**PROBLEM DESCRIPTION**. Your job with the data below is to output exactly the lines from the one holding "### How to make a post" down to the one holding "You can run", both included, and no others.

Collected data:
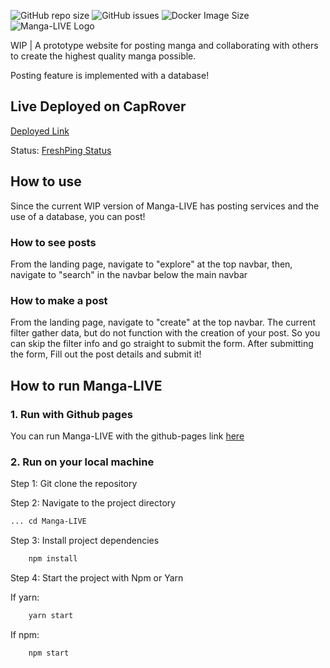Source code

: ![GitHub repo size](https://img.shields.io/github/repo-size/Smerly/Manga-LIVE)
![GitHub issues](https://img.shields.io/github/issues/Smerly/Manga-LIVE)
![Docker Image Size](https://img.shields.io/docker/image-size/Smerly/Manga-LIVE/latest)
![Manga-LIVE Logo](https://cdn.discordapp.com/attachments/584882522211483754/899097291644862464/Manga-LIVE2.png)

WIP | A prototype website for posting manga and collaborating with others to create the highest quality manga possible.

Posting feature is implemented with a database!

## Live Deployed on CapRover

[Deployed Link](https://mangalive.dev.ernitar.me/#/)

Status: [FreshPing Status](https://statuspage.freshping.io/63558-MangaLIVE)

## How to use

Since the current WIP version of Manga-LIVE has posting services and the use of a database, you can post!

### How to see posts

From the landing page, navigate to "explore" at the top navbar, then, navigate to "search" in the navbar below the main navbar

### How to make a post

From the landing page, navigate to "create" at the top navbar. The current filter gather data, but do not function with the creation of your post. So you can skip the filter info and go straight to submit the form. After submitting the form, Fill out the post details and submit it!

## How to run Manga-LIVE

### 1. Run with Github pages

You can run Manga-LIVE with the github-pages link [here](https://smerly.github.io/Manga-LIVE/)

### 2. Run on your local machine

Step 1: Git clone the repository

Step 2: Navigate to the project directory

```bash
... cd Manga-LIVE
```

Step 3: Install project dependencies

```bash
    npm install
```

Step 4: Start the project with Npm or Yarn

If yarn:

```bash
    yarn start
```

If npm:

```bash
    npm start
```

**OUTPUT**.
### How to make a post

From the landing page, navigate to "create" at the top navbar. The current filter gather data, but do not function with the creation of your post. So you can skip the filter info and go straight to submit the form. After submitting the form, Fill out the post details and submit it!

## How to run Manga-LIVE

### 1. Run with Github pages

You can run Manga-LIVE with the github-pages link [here](https://smerly.github.io/Manga-LIVE/)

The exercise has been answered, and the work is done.